WORK ITEM >> Locate every line in the material below that has the word "ADVANCED". Copy each of those lines.

━━━━━━━━━━━━━━━━

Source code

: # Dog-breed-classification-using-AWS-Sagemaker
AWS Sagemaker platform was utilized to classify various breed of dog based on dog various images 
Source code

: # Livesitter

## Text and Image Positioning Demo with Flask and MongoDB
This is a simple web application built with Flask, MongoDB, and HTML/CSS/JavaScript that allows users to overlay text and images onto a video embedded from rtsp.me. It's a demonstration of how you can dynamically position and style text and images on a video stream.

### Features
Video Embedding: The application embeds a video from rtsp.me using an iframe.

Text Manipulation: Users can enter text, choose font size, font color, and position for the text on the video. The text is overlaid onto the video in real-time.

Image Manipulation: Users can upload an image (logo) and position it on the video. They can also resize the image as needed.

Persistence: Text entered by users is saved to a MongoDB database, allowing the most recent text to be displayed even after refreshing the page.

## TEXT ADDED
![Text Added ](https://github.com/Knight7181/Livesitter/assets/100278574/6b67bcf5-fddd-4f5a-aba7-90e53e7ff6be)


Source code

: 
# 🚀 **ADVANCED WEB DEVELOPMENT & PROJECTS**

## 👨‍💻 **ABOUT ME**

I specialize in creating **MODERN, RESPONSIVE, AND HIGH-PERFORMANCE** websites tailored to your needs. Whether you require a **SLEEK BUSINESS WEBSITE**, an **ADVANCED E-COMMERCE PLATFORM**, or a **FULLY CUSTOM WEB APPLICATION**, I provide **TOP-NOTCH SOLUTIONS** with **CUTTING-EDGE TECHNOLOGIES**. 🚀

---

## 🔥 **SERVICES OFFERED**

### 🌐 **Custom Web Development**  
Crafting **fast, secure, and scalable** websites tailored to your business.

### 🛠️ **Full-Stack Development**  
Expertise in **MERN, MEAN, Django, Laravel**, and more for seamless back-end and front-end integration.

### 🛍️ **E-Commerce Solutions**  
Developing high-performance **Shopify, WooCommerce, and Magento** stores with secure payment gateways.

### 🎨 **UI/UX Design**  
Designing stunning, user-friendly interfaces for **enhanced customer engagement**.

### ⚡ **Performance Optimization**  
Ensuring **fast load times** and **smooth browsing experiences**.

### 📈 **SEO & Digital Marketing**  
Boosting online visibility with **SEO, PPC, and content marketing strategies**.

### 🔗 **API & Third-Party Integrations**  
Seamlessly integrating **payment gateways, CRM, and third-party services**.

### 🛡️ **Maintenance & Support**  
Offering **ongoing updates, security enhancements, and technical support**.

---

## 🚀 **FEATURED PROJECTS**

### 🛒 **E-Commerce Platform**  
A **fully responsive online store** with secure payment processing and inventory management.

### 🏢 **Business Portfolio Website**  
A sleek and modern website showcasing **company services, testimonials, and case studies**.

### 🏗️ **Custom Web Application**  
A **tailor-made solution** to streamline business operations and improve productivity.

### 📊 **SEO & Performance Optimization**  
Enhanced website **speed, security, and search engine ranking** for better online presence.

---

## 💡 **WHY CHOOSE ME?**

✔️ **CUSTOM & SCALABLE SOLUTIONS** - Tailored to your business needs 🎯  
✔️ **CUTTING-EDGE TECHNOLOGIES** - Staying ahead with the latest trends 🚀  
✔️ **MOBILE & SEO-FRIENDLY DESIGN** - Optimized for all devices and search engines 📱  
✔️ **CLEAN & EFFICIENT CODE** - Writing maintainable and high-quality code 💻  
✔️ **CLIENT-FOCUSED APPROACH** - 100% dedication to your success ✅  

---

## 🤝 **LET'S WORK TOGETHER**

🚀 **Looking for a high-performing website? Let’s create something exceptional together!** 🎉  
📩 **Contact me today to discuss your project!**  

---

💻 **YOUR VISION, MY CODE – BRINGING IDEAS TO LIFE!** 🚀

━━━━━━━━━━━━━━━━

RESPONSE TO THIS TASK >>
# 🚀 **ADVANCED WEB DEVELOPMENT & PROJECTS**
I specialize in creating **MODERN, RESPONSIVE, AND HIGH-PERFORMANCE** websites tailored to your needs. Whether you require a **SLEEK BUSINESS WEBSITE**, an **ADVANCED E-COMMERCE PLATFORM**, or a **FULLY CUSTOM WEB APPLICATION**, I provide **TOP-NOTCH SOLUTIONS** with **CUTTING-EDGE TECHNOLOGIES**. 🚀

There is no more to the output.